Dealer testifies against drug ring suspects

Man's son and fiancee were threatened in Jan. over trial appearance

May 06, 2004|By Allison Klein | Allison Klein,SUN STAFF

On a day in January, four men wearing ski masks barged into Anthony Black's home, pointed their guns at his fiancee and 10-year-old son, and threatened to kill them if Black testified about their East Baltimore drug ring.

This week, Black walked into city Circuit Court and calmly testified against two men accused of being part of that ring, which operated in the Monument Street and Milton Avenue corridor from 1996 until police broke it up in 2003.

"Someone's threatening to hurt my family already," testified Black, who was the organization's "street lieutenant," or second in command.

Black, a 34-year-old New York native, was on the stand for more than an hour, describing the group's inner workings and code language.

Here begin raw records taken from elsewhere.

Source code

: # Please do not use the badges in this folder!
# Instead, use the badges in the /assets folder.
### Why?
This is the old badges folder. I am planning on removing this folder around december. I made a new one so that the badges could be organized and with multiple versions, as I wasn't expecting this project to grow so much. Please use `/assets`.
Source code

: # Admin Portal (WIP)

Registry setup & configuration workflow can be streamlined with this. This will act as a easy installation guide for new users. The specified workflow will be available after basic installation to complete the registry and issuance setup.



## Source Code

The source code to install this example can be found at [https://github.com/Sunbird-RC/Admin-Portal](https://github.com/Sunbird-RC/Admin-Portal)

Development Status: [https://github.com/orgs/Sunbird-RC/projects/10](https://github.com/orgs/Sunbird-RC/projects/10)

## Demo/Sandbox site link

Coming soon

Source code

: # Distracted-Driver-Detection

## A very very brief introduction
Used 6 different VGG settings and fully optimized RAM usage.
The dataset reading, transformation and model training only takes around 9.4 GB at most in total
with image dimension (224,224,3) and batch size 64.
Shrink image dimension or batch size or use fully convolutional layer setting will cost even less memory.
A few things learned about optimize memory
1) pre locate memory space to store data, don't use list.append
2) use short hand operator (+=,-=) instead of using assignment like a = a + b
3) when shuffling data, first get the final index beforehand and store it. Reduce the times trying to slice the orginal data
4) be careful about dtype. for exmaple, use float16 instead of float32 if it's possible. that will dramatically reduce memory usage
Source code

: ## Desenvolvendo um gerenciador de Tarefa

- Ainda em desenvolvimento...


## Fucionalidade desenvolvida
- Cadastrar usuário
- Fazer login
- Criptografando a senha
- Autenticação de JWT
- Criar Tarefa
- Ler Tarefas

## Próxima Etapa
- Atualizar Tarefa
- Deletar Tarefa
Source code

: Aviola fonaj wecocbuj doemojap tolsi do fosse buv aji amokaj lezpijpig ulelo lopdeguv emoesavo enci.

His family is in the city's witness assistance program.

Yesterday, prosecutors Nicole Krivda and James Wallner brought in evidence seized from several of the group's "stash houses": 625 grams of cocaine, 500 vials of cocaine packaged for street sale, six handguns, a bulletproof vest, drug paraphernalia and more than $100,000 in cash.

Police confiscated the drugs, guns and cash during several raids of East Baltimore homes after they monitored five cellular phones with wiretaps over a seven-month period.

On trial this week for drug distribution and possession charges are Barry Martin, 29, of the 2300 block of Callow Ave., who is accused of being one of the ring's suppliers, and Tyrone Jackson, 34, of the 1400 block of Saratoga St., who is accused of buying cocaine in bulk from Martin.

Attorneys for Jackson and Martin say their clients were not involved in the drug ring. The trial, which began last week, continues tomorrow.

In addition to Martin and Jackson, 11 people were indicted last year in connection with the drug gang. They all pleaded guilty to various drug counts.

The ring was run by Howard Peppers, 37, who pleaded guilty last year to being its kingpin. Peppers and Black knew each other from New York, where they grew up as neighbors in Brooklyn.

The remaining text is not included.